Paraná desponta como novo polo de etanol de milho e projeta salto de 71% na produção
Estado amplia investimentos no setor e mira protagonismo nacional na produção de biocombustíveis
O Paraná começa a ganhar destaque no cenário nacional como novo polo de produção de etanol de milho, impulsionado pelo avanço dos investimentos no setor e pela forte expansão prevista para os próximos ciclos produtivos. Segundo dados divulgados nesta quinta-feira (14) pelo Boletim Conjuntural do Departamento de Economia Rural (Deral), vinculado à Secretaria de Estado da Agricultura e do Abastecimento (Seab), a produção paranaense deverá crescer 71,1% entre os ciclos 2025/26 e 2026/27.
A estimativa aponta que a produção estadual de etanol de milho passará de 18,436 milhões de litros para 31,535 milhões de litros, consolidando uma nova frente de expansão no agronegócio do Estado.
No cenário nacional, a expectativa também é de crescimento. A produção brasileira total de etanol — somando cana-de-açúcar e milho — deverá atingir 40,69 bilhões de litros, volume 8,5% superior ao registrado no ciclo anterior. O principal motor desse avanço é justamente o etanol produzido a partir do milho, que já representa 28% da oferta total do País, ante apenas 9% registrados na safra 2020/21.
Apesar do crescimento acelerado, o Paraná ainda está em fase de consolidação desse segmento.
Segundo os técnicos do Deral, o Estado ainda não possui um polo consolidado de etanol de milho, mas os investimentos em andamento indicam que, nos próximos anos, poderá ocupar posição de destaque entre os maiores produtores nacionais.
Enquanto o etanol de milho avança, a produção paranaense de etanol derivado da cana-de-açúcar deverá registrar leve retração. A estimativa para o atual ciclo é de 1,18 bilhão de litros, redução de 2,2% em relação ao período anterior.
Leite tem valorização e produtores ganham fôlego
O boletim também destaca um cenário mais favorável para os produtores de leite no Paraná. Na primeira semana de maio, o preço pago ao produtor registrou alta de 5,2%, chegando a R$ 2,56 por litro.
De acordo com a análise do Deral, o aumento está ligado ao período de menor captação leiteira, além do encarecimento da alimentação do rebanho, fatores que reduziram a oferta às indústrias e pressionaram os preços para cima.
Apesar da melhora na rentabilidade, o setor segue atento ao avanço das importações de lácteos. No primeiro trimestre de 2026, as compras externas cresceram 26,5%, ampliando a concorrência de produtos importados com preços mais competitivos.
Milho resiste ao frio e geadas não causam prejuízos
Outro dado positivo do agronegócio paranaense envolve a safra de milho.
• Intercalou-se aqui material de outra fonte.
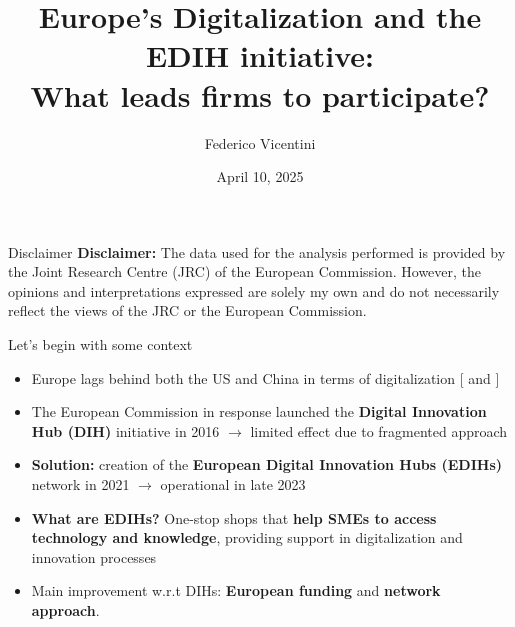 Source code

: \documentclass{beamer}
\title{Europe's Digitalization and the EDIH initiative: \\What leads firms to participate?}
\author{Federico Vicentini}
\institute{Università Cattolica del Sacro Cuore\\
Department of Economics}
\date{April 10, 2025}
\begin{document}
\begin{frame}
    \titlepage
\end{frame}





\begin{frame}{Disclaimer}
    \textbf{Disclaimer:} The data used for the analysis performed is provided by the Joint Research Centre (JRC) of the European Commission. However, the opinions and interpretations expressed are solely my own and do not necessarily reflect the views of the JRC or the European Commission.
\end{frame}


\begin{frame}{Let's begin with some context}
    \begin{itemize}
        \item Europe lags behind both the US and China in terms of digitalization [\cite{digital_europe_programme} and \cite{draghi2024}]
        \item The European Commission in response launched the \textbf{Digital Innovation Hub (DIH)} initiative in 2016 $\to$ limited effect due to fragmented approach
        \item \textbf{Solution:} creation of the \textbf{European Digital Innovation Hubs (EDIHs)} network in 2021 $\to$ operational in late 2023
        \item \textbf{What are EDIHs?} One-stop shops that \textbf{help SMEs to access technology and knowledge}, providing support in digitalization and innovation processes
        \item Main improvement w.r.t DIHs: \textbf{European funding} and \textbf{network approach}.
    \end{itemize}
\end{frame}
\end{document}
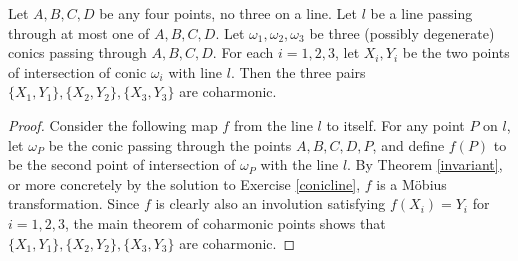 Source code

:\begin{thm} Let $A,B,C,D$ be any four points, no three on a line. Let $l$ be a line passing through at most one of $A,B,C,D$. Let $\omega_1,\omega_2,\omega_3$ be three (possibly degenerate) conics passing through $A,B,C,D$. For each $i=1,2,3$, let $X_i, Y_i$ be the two points of intersection of conic $\omega_i$ with line $l$. Then the three pairs $\{X_1, Y_1\}, \{X_2,Y_2\}, \{X_3,Y_3\}$ are coharmonic.
\end{thm}
\begin{proof} Consider the following map $f$ from the line $l$ to itself. For any point $P$ on $l$, let $\omega_P$ be the conic passing through the points $A,B,C,D,P$, and define $f(P)$ to be the second point of intersection of $\omega_P$ with the line $l$. By Theorem \ref{invariant}, or more concretely by the solution to Exercise \ref{conicline}, $f$ is a M\"obius transformation. Since $f$ is clearly also an involution satisfying $f(X_i) = Y_i$ for $i=1,2,3$, the main theorem of coharmonic points shows that $\{X_1, Y_1\}, \{X_2,Y_2\}, \{X_3,Y_3\}$ are coharmonic.
\end{proof}

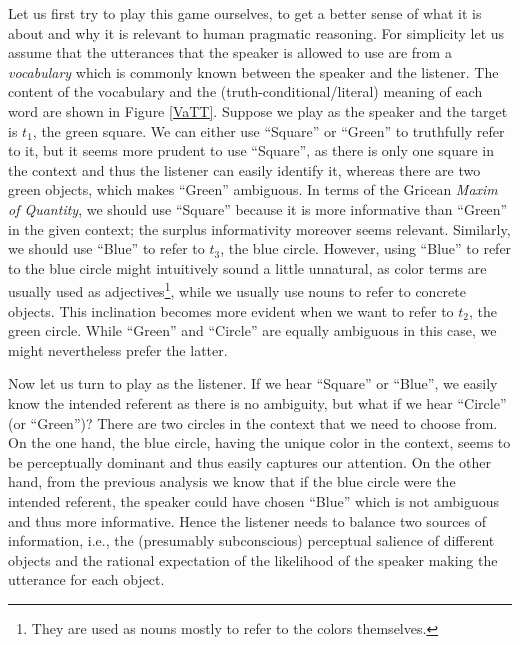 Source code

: Let us first try to play this game ourselves, to get a better sense of
what it is about and why it is relevant to human pragmatic
reasoning. For simplicity let us assume that the utterances that the
speaker is allowed to use are from a \emph{vocabulary} which is
commonly known between the speaker and the listener. The content of
the vocabulary and the (truth-conditional/literal) meaning of each
word are shown in Figure \ref{VaTT}. Suppose we play as the speaker
and the target is $t_1$, the green square. We can either use
``Square'' or ``Green'' to truthfully refer to it, but it seems more
prudent to use ``Square'', as there is only one square in the context
and thus the listener can easily identify it, whereas there are two
green objects, which makes ``Green'' ambiguous. In terms of the
Gricean \emph{Maxim of Quantity}, we should use ``Square'' because it
is more informative than ``Green'' in the given context; the surplus
informativity moreover seems relevant. Similarly, we should use
``Blue'' to refer to $t_3$, the blue circle. However, using ``Blue''
to refer to the blue circle might intuitively sound a little
unnatural, as color terms are usually used as adjectives\footnote{They
  are used as nouns mostly to refer to the colors themselves.}, while
we usually use nouns to refer to concrete objects. This inclination
becomes more evident when we want to refer to $t_2$, the green
circle. While ``Green'' and ``Circle'' are equally ambiguous in this
case, we might nevertheless prefer the latter.

Now let us turn to play as the listener. If we hear ``Square'' or
``Blue'', we easily know the intended referent as there is no
ambiguity, but what if we hear ``Circle'' (or ``Green'')? There are
two circles in the context that we need to choose from. On the one
hand, the blue circle, having the unique color in the context, seems
to be perceptually dominant and thus easily captures our attention. On
the other hand, from the previous analysis we know that if the blue
circle were the intended referent, the speaker could have chosen
``Blue'' which is not ambiguous and thus more informative. Hence the
listener needs to balance two sources of information, i.e., the
(presumably subconscious) perceptual salience of different objects and
the rational expectation of the likelihood of the speaker making the
utterance for each object. 


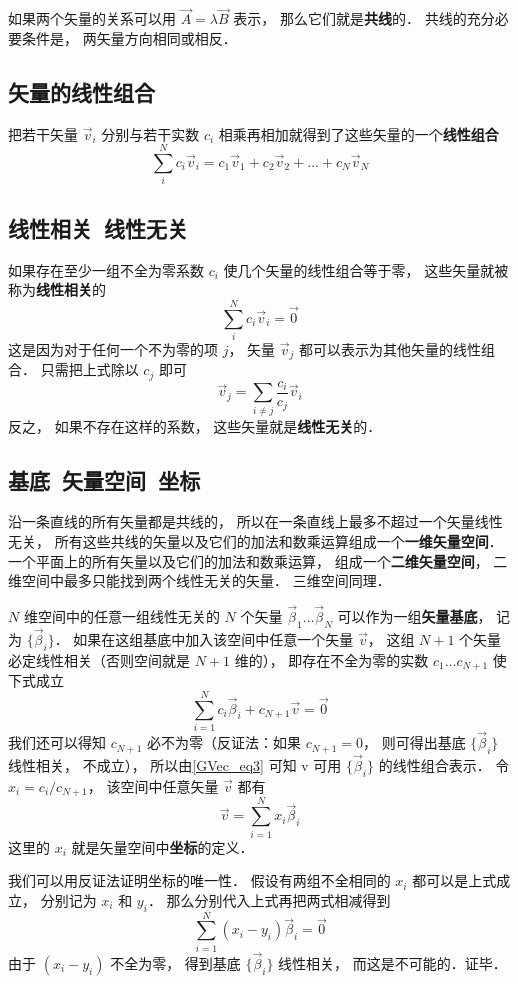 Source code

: 如果两个矢量的关系可以用 $\vec A = \lambda\vec B$ 表示， 那么它们就是\textbf{共线}的． 共线的充分必要条件是， 两矢量方向相同或相反．

\subsection{矢量的线性组合}
把若干矢量 $\vec v_i$ 分别与若干实数 $c_i$ 相乘再相加就得到了这些矢量的一个\textbf{线性组合}
\begin{equation}
\sum_i^N c_i \vec v_i = c_1\vec v_1 + c_2\vec v_2 +\dots +c_N \vec v_N
\end{equation}

\subsection{线性相关\ 线性无关}
如果存在至少一组不全为零系数 $c_i$ 使几个矢量的线性组合等于零， 这些矢量就被称为\textbf{线性相关}的
\begin{equation}
\sum_i^N c_i \vec v_i = \vec 0
\end{equation}
这是因为对于任何一个不为零的项 $j$， 矢量 $\vec v_j$ 都可以表示为其他矢量的线性组合． 只需把上式除以 $c_j$ 即可
\begin{equation}\label{GVec_eq3}
\vec v_j = \sum_{i \ne j}\frac{c_i}{c_j} \vec v_i
\end{equation}
反之， 如果不存在这样的系数， 这些矢量就是\textbf{线性无关}的． 

\subsection{基底\ 矢量空间\ 坐标}
沿一条直线的所有矢量都是共线的， 所以在一条直线上最多不超过一个矢量线性无关， 所有这些共线的矢量以及它们的加法和数乘运算组成一个\textbf{一维矢量空间}． 一个平面上的所有矢量以及它们的加法和数乘运算， 组成一个\textbf{二维矢量空间}， 二维空间中最多只能找到两个线性无关的矢量． 三维空间同理． 

$N$ 维空间中的任意一组线性无关的 $N$ 个矢量 $\vec \beta_1\dots \vec \beta_N$ 可以作为一组\textbf{矢量基底}， 记为 $\{\vec \beta_i\}$． 如果在这组基底中加入该空间中任意一个矢量 $\vec v$， 这组 $N+1$ 个矢量必定线性相关（否则空间就是 $N+1$ 维的）， 即存在不全为零的实数 $c_1\dots c_{N+1}$ 使下式成立
\begin{equation}
\sum_{i=1}^N c_i \vec \beta_i + c_{N+1} \vec v = \vec 0
\end{equation}
我们还可以得知 $c_{N+1}$ 必不为零（反证法：如果 $c_{N+1} = 0$， 则可得出基底 $\{\vec \beta_i\}$ 线性相关， 不成立）， 所以由\autoref{GVec_eq3} 可知 \vec v 可用 $\{\vec \beta_i\}$ 的线性组合表示． 令 $x_i = c_i/c_{N+1}$， 该空间中任意矢量 $\vec v$ 都有
\begin{equation}
\vec v = \sum_{i=1}^N x_i \vec \beta_i
\end{equation}
这里的 $x_i$ 就是矢量空间中\textbf{坐标}的定义．

我们可以用反证法证明坐标的唯一性． 假设有两组不全相同的 $x_i$ 都可以是上式成立， 分别记为 $x_i$ 和 $y_i$． 那么分别代入上式再把两式相减得到
\begin{equation}
\sum_{i=1}^N (x_i-y_i) \vec \beta_i = \vec 0
\end{equation}
由于 $(x_i-y_i)$ 不全为零， 得到基底 $\{\vec \beta_i\}$ 线性相关， 而这是不可能的．证毕．





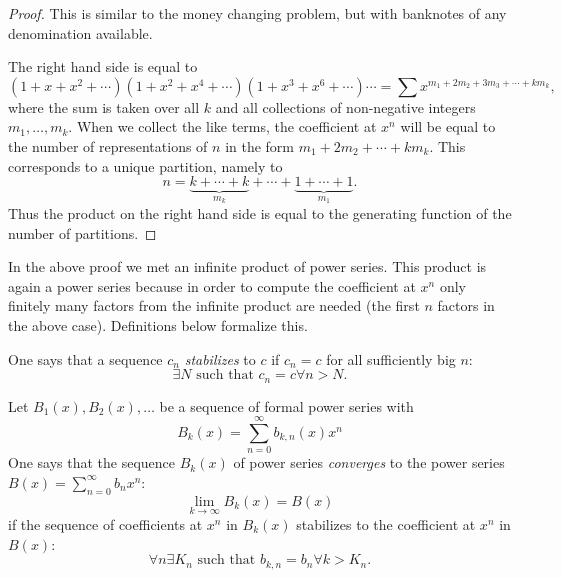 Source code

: \begin{page}

\begin{proof}
This is similar to the money changing problem, but with banknotes of any denomination available.

The right hand side is equal to
\[
(1+x+x^2+\cdots)(1+x^2+x^4+\cdots)(1+x^3+x^6+\cdots)\cdots = \sum x^{m_1 + 2m_2 + 3m_3 + \cdots + km_k},
\]
where the sum is taken over all $k$ and all collections of non-negative integers $m_1, \ldots, m_k$.
When we collect the like terms, the coefficient at $x^n$ will be equal to the number of representations of $n$ in the form
$m_1 + 2m_2 + \cdots + km_k$.
This corresponds to a unique partition, namely to
\[
n = \underbrace{k+\cdots+k}_{m_k} + \cdots + \underbrace{1+\cdots+1}_{m_1}.
\]
Thus the product on the right hand side is equal to the generating function of the number of partitions.
\end{proof}

In the above proof we met an infinite product of power series.
This product is again a power series because in order to compute the coefficient at $x^n$
only finitely many factors from the infinite product are needed (the first $n$ factors in the above case).
Definitions below formalize this.


\end{page}

\begin{page}

\begin{dfn}
One says that a sequence $c_n$ \emph{stabilizes} to $c$ if $c_n = c$ for all sufficiently big $n$:
\[
\exists N \text{ such that } c_n = c \forall n > N.
\]
\end{dfn}

\end{page}

\begin{page}

\begin{dfn}
Let $B_1(x), B_2(x), \ldots$ be a sequence of formal power series with
\[
B_k(x) = \sum_{n=0}^\infty b_{k,n}(x) x^n
\]
One says that the sequence $B_k(x)$ of power series \emph{converges} to the power series $B(x) = \sum_{n=0}^\infty b_n x^n$:
\[
\lim_{k \to \infty} B_k(x) = B(x)
\]
if the sequence of coefficients at $x^n$ in $B_k(x)$ stabilizes to the coefficient at $x^n$ in $B(x)$:
\[
\forall n \exists K_n \text{ such that } b_{k,n} = b_n \forall k > K_n.
\]
\end{dfn}

\end{page}

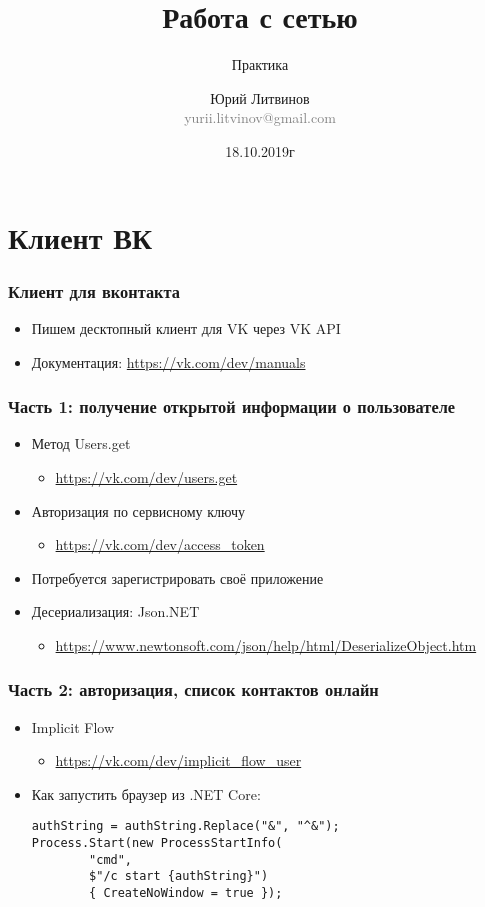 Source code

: \documentclass[xetex,mathserif,serif]{beamer}
\title{Работа с сетью}
\subtitle{Практика}
\author[Юрий Литвинов]{Юрий Литвинов\\\small{\textcolor{gray}{yurii.litvinov@gmail.com}}}
\date{18.10.2019г}
\begin{document}
	\frame{\titlepage}

	\section{Клиент ВК}

	\begin{frame}
		\frametitle{Клиент для вконтакта}
		\begin{itemize}
			\item Пишем десктопный клиент для VK через VK API
			\item Документация: \url{https://vk.com/dev/manuals}
		\end{itemize}
	\end{frame}

	\begin{frame}
		\frametitle{Часть 1: получение открытой информации о пользователе}
		\begin{itemize}
			\item Метод Users.get
			\begin{itemize}
				\item \url{https://vk.com/dev/users.get}
			\end{itemize}
			\item Авторизация по сервисному ключу
			\begin{itemize}
				\item \url{https://vk.com/dev/access_token}
			\end{itemize}
			\item Потребуется зарегистрировать своё приложение
			\item Десериализация: Json.NET
			\begin{itemize}
				\item \url{https://www.newtonsoft.com/json/help/html/DeserializeObject.htm}
			\end{itemize}
		\end{itemize}
	\end{frame}

	\begin{frame}[fragile]
		\frametitle{Часть 2: авторизация, список контактов онлайн}
		\begin{itemize}
			\item Implicit Flow
			\begin{itemize}
				\item \url{https://vk.com/dev/implicit_flow_user}
			\end{itemize}
			\item Как запустить браузер из .NET Core:
			\begin{verbatim}
authString = authString.Replace("&", "^&");
Process.Start(new ProcessStartInfo(
        "cmd", 
        $"/c start {authString}") 
        { CreateNoWindow = true });
			\end{verbatim}
		\end{itemize}
	\end{frame}
\end{document}
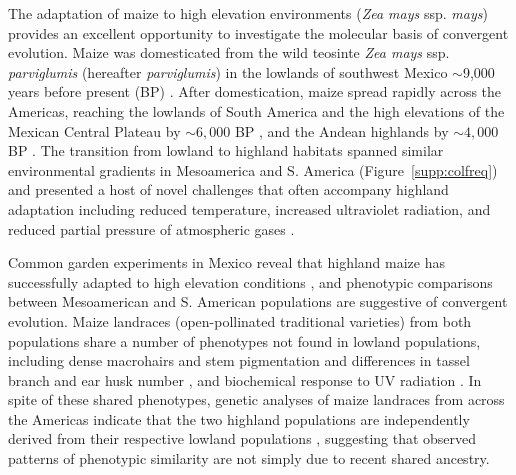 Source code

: The adaptation of maize to high elevation environments (\emph{Zea mays} ssp. \emph{mays}) provides an excellent opportunity to investigate the molecular basis of convergent evolution.  
Maize was domesticated from the wild teosinte \emph{Zea mays} ssp. \emph{parviglumis} (hereafter \emph{parviglumis}) in the lowlands of southwest Mexico $\sim$9,000 years before present (BP) \cite[]{Matsuoka_2002_11983901,Piperno_2009_19307570,vanHeerwaarden_2011_21189301}. 
After domestication, maize spread rapidly across the Americas, reaching the lowlands of South America and the high elevations of the Mexican Central Plateau by $\sim 6,000$ BP \cite[]{Piperno_2006_69}, and the Andean highlands by $\sim 4,000$ BP \cite[]{Perry_2006_16511492,Grobman_2012_22307642}. 
The transition from lowland to highland habitats spanned similar environmental gradients in Mesoamerica and S. America (Figure~\ref{supp:colfreq}) and presented a host of novel challenges that often accompany highland adaptation including reduced temperature, increased ultraviolet radiation, and reduced partial pressure of atmospheric gases \cite[]{Korner_2007_17988759}.

Common garden experiments in Mexico reveal that highland maize has successfully adapted to high elevation conditions \cite[]{Mercer2008}, and phenotypic comparisons between Mesoamerican and S. American populations are suggestive of convergent evolution.  
Maize landraces (open-pollinated traditional varieties) from both populations share a number of phenotypes not found in lowland populations, including dense macrohairs and stem pigmentation \cite[]{Wilkes_1977,Wellhausen1957:book} and differences in tassel branch and ear husk number \cite[]{brewbaker2014diversity}, and biochemical response to UV radiation \cite[]{Casati2005}. 
In spite of these shared phenotypes, genetic analyses of maize landraces from across the Americas indicate that the two highland populations are independently derived from their respective lowland populations \cite[]{Vigouroux_2008_21632329, vanHeerwaarden_2011_21189301}, suggesting that observed patterns of phenotypic similarity are not simply due to recent shared ancestry. 

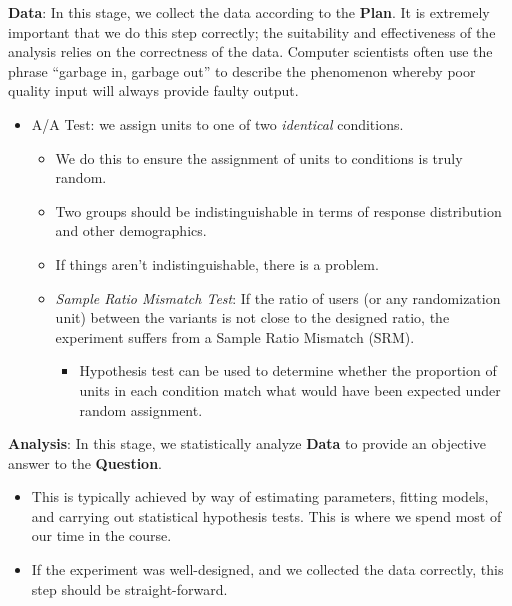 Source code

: \begin{framed}
    \textbf{Data}: In this stage, we collect the data according to the \textbf{Plan}.
    It is extremely important that we do this step correctly; the suitability and effectiveness
    of the analysis relies on the correctness of the data. Computer scientists often
    use the phrase
    ``garbage in, garbage out'' to describe the phenomenon whereby poor
    quality input will always provide faulty output.
    \begin{itemize}
        \item A/A Test: we assign units to one of two \emph{identical} conditions.
              \begin{itemize}
                  \item We do this to ensure the assignment of units to conditions is truly random.
                  \item Two groups should be indistinguishable in terms of response distribution
                        and other demographics.
                  \item If things aren't indistinguishable, there is a problem.
                  \item \emph{Sample Ratio Mismatch Test}: If the ratio of users
                        (or any randomization unit) between the variants is not close
                        to the designed ratio, the experiment suffers from a Sample Ratio Mismatch
                        (SRM).
                        \begin{itemize}
                            \item Hypothesis test can be used to determine whether the proportion
                                  of units in each condition match what would have been expected under
                                  random assignment.
                        \end{itemize}
              \end{itemize}
    \end{itemize}
\end{framed}
\begin{framed}
    \textbf{Analysis}: In this stage, we statistically analyze \textbf{Data}
    to provide an objective answer to the \textbf{Question}.
    \begin{itemize}
        \item This is typically achieved by way of estimating parameters, fitting models,
              and carrying out statistical hypothesis tests. This is where we spend most of
              our time in the course.
        \item If the experiment was well-designed, and we collected the data correctly, this
              step should be straight-forward.
    \end{itemize}
\end{framed}
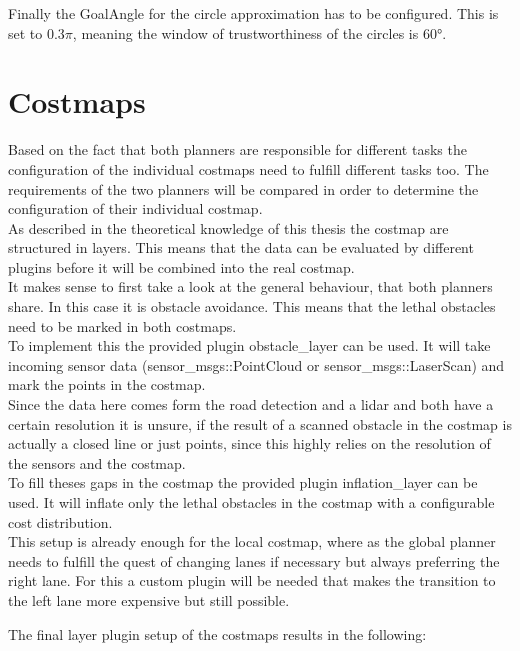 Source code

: Finally the GoalAngle for the circle approximation has to be configured. This is set to $0.3\pi$, meaning the window of trustworthiness of the circles is 60°.




\section{Costmaps}
Based on the fact that both planners are responsible for different tasks the configuration of the individual costmaps need to fulfill different tasks too. The requirements of the two planners will be compared in order to determine the configuration of their individual costmap.\\

As described in the theoretical knowledge of this thesis the costmap are structured in layers. This means that the data can be evaluated by different plugins before it will be combined into the real costmap.\\

It makes sense to first take a look at the general behaviour, that both planners share. In this case it is obstacle avoidance. This means that the lethal obstacles need to be marked in both costmaps.\\

To implement this the provided plugin obstacle\_layer can be used. It will take incoming sensor data (sensor\_msgs::PointCloud or sensor\_msgs::LaserScan) and mark the points in the costmap.\\

Since the data here comes form the road detection and a lidar and both have a certain resolution it is unsure, if the result of a scanned obstacle in the costmap is actually a closed line or just points, since this highly relies on the resolution of the sensors and the costmap.\\

To fill theses gaps in the costmap the provided plugin inflation\_layer can be used. It will inflate only the lethal obstacles in the costmap with a configurable cost distribution.\\

This setup is already enough for the local costmap, where as the global planner needs to fulfill the quest of changing lanes if necessary but always preferring the right lane. For this a custom plugin will be needed that makes the transition to the left lane more expensive but still possible.


The final layer plugin setup of the costmaps results in the following:\\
Segundo o Deral, as geadas isoladas registradas recentemente no Sul do Estado não causaram danos às lavouras.
Atualmente, 96% da área plantada permanece em desenvolvimento, e o risco de perdas segue reduzido diante da previsão de chuvas e temperaturas estáveis para a segunda quinzena de maio.
Exportação de ovos cresce em valor
A avicultura também passa por um momento de reorganização estratégica no mercado internacional. Após mudanças tarifárias impostas pelos Estados Unidos, produtores brasileiros ampliaram exportações para mercados considerados de maior valor agregado.
O Japão se destacou com crescimento de 122,9% no faturamento das compras de ovos brasileiros, enquanto países como Chile, Emirados Árabes Unidos e Senegal também ampliaram significativamente suas importações.
Mesmo com queda de 5% no volume exportado, o faturamento nacional do setor cresceu 16,4%, alcançando US$ 53,9 milhões no primeiro trimestre de 2026.
Nesse cenário, o Paraná manteve posição de destaque como o segundo maior exportador nacional de ovoprodutos, com faturamento de US$ 13,696 milhões no período.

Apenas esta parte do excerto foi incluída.